When Billie Jean King was growing up, Barbie dolls didn’t even exist yet; the popular brand debuted when she was 15 years old, well on her path to becoming a trailblazing tennis legend, as King told TIME.

But today, the Barbie brand is honoring King as one of their new Inspiring Women dolls, complete with an outfit, tennis racket, glasses and sneakers based on the gear she wore when she famously won the 1973 “Battle of the Sexes” against Bobby Riggs — a moment that confirmed her place in sports history. She would go on to found the Women’s Tennis Association and Women’s Sports Foundation, be inducted into the National Women’s Hall of Fame and receive the Presidential Medal of Freedom in 2009, while continuing to advocate for further opportunities for women in sports.

“It’s really a privilege,” King told TIME of now becoming immortalized as a Barbie herself. A representative of Mattel explained their choice: “She is not only a legendary tennis player, but also an equality champion,” Lisa McKnight, SVP and Global Head of Barbie and the Dolls Portfolio at Mattel, told TIME. “By shining a spotlight on her powerful story, we are continuing to show girls that they can be anything.”

She joins a line of dolls that the Mattel brand released in recent years modeled after real women icons, including civil rights hero Rosa Parks, artist Frida Kahlo and astronaut Sally Ride. (Ride, in fact, was a personal friend of King’s: “She wanted to be a pro tennis player first!” King said about Ride. “She always told me that being an athlete really helped her at NASA. It helped her be the first one because of her agility. And she was a scientist. These are things that children, they learn about each one of these dolls: they can dream too. They can dream big and they can go for it.”)

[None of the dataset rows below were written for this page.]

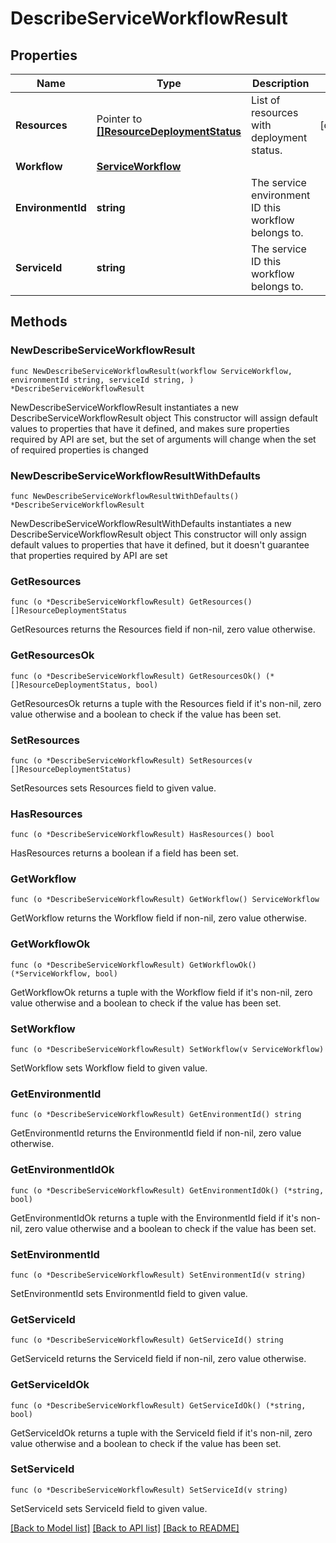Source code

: # DescribeServiceWorkflowResult

## Properties

Name | Type | Description | Notes
------------ | ------------- | ------------- | -------------
**Resources** | Pointer to [**[]ResourceDeploymentStatus**](ResourceDeploymentStatus.md) | List of resources with deployment status. | [optional] 
**Workflow** | [**ServiceWorkflow**](ServiceWorkflow.md) |  | 
**EnvironmentId** | **string** | The service environment ID this workflow belongs to. | 
**ServiceId** | **string** | The service ID this workflow belongs to. | 

## Methods

### NewDescribeServiceWorkflowResult

`func NewDescribeServiceWorkflowResult(workflow ServiceWorkflow, environmentId string, serviceId string, ) *DescribeServiceWorkflowResult`

NewDescribeServiceWorkflowResult instantiates a new DescribeServiceWorkflowResult object
This constructor will assign default values to properties that have it defined,
and makes sure properties required by API are set, but the set of arguments
will change when the set of required properties is changed

### NewDescribeServiceWorkflowResultWithDefaults

`func NewDescribeServiceWorkflowResultWithDefaults() *DescribeServiceWorkflowResult`

NewDescribeServiceWorkflowResultWithDefaults instantiates a new DescribeServiceWorkflowResult object
This constructor will only assign default values to properties that have it defined,
but it doesn't guarantee that properties required by API are set

### GetResources

`func (o *DescribeServiceWorkflowResult) GetResources() []ResourceDeploymentStatus`

GetResources returns the Resources field if non-nil, zero value otherwise.

### GetResourcesOk

`func (o *DescribeServiceWorkflowResult) GetResourcesOk() (*[]ResourceDeploymentStatus, bool)`

GetResourcesOk returns a tuple with the Resources field if it's non-nil, zero value otherwise
and a boolean to check if the value has been set.

### SetResources

`func (o *DescribeServiceWorkflowResult) SetResources(v []ResourceDeploymentStatus)`

SetResources sets Resources field to given value.

### HasResources

`func (o *DescribeServiceWorkflowResult) HasResources() bool`

HasResources returns a boolean if a field has been set.

### GetWorkflow

`func (o *DescribeServiceWorkflowResult) GetWorkflow() ServiceWorkflow`

GetWorkflow returns the Workflow field if non-nil, zero value otherwise.

### GetWorkflowOk

`func (o *DescribeServiceWorkflowResult) GetWorkflowOk() (*ServiceWorkflow, bool)`

GetWorkflowOk returns a tuple with the Workflow field if it's non-nil, zero value otherwise
and a boolean to check if the value has been set.

### SetWorkflow

`func (o *DescribeServiceWorkflowResult) SetWorkflow(v ServiceWorkflow)`

SetWorkflow sets Workflow field to given value.


### GetEnvironmentId

`func (o *DescribeServiceWorkflowResult) GetEnvironmentId() string`

GetEnvironmentId returns the EnvironmentId field if non-nil, zero value otherwise.

### GetEnvironmentIdOk

`func (o *DescribeServiceWorkflowResult) GetEnvironmentIdOk() (*string, bool)`

GetEnvironmentIdOk returns a tuple with the EnvironmentId field if it's non-nil, zero value otherwise
and a boolean to check if the value has been set.

### SetEnvironmentId

`func (o *DescribeServiceWorkflowResult) SetEnvironmentId(v string)`

SetEnvironmentId sets EnvironmentId field to given value.


### GetServiceId

`func (o *DescribeServiceWorkflowResult) GetServiceId() string`

GetServiceId returns the ServiceId field if non-nil, zero value otherwise.

### GetServiceIdOk

`func (o *DescribeServiceWorkflowResult) GetServiceIdOk() (*string, bool)`

GetServiceIdOk returns a tuple with the ServiceId field if it's non-nil, zero value otherwise
and a boolean to check if the value has been set.

### SetServiceId

`func (o *DescribeServiceWorkflowResult) SetServiceId(v string)`

SetServiceId sets ServiceId field to given value.



[[Back to Model list]](../README.md#documentation-for-models) [[Back to API list]](../README.md#documentation-for-api-endpoints) [[Back to README]](../README.md)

The latest set of three new historic female figures included in the Barbie canon are King, jazz singer Ella Fitzgerald and founder of modern nursing Florence Nightingale. “It’s such an honor to me to belong with these women that made such a difference to make the world a better place, and to lead and to show girls that we can be anything: we define ourselves,” King said. Besides creating dolls in the likeness of famous figures, Barbie has also made an effort in recent years to diversify its offerings with dolls in a range of different sizes and gender-nonconforming appearances. ”

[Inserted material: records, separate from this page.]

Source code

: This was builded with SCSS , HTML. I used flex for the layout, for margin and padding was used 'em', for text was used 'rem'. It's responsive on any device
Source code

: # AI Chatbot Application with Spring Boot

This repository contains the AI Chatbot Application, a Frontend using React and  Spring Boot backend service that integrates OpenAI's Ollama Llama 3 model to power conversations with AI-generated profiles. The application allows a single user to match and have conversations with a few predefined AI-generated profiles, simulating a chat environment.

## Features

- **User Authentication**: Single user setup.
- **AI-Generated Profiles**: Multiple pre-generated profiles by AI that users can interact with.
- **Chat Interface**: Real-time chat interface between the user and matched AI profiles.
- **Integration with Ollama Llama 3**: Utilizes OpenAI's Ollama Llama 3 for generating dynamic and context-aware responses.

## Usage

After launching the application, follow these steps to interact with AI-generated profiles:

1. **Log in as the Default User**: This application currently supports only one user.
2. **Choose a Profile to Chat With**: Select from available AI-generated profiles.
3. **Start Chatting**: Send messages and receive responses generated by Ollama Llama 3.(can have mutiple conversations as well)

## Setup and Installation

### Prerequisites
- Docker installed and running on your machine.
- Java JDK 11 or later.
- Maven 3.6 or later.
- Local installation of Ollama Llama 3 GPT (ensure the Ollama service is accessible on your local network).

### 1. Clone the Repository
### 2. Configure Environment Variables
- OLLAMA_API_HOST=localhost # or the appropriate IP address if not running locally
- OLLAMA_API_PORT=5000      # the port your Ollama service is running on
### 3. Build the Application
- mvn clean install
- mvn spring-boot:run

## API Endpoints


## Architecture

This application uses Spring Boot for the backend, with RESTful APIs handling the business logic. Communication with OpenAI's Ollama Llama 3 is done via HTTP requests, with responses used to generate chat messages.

King’s doll is part of the Inspiring Women Series, launched in 2018, which Barbie kicked off to endeavor to close the “Dream Gap,” which researchers have identified as the common experience of young girls downplaying their potential in comparison to boys, based on exposure to stereotypes. “All these women are trailblazers who have made a significant impact in their respective areas of focus, and any fan can benefit from knowing their stories,” McKnight explained, nodding at the diversity of the figures that Barbie has selected in the series.

“We have to stop teaching our girls they’re never good enough. It starts in childhood,” King noted; girls are shown to develop “self-limiting beliefs” at a young age. “Barbie can help that. You can use your imagination with Barbie doll, which is really important,” King said.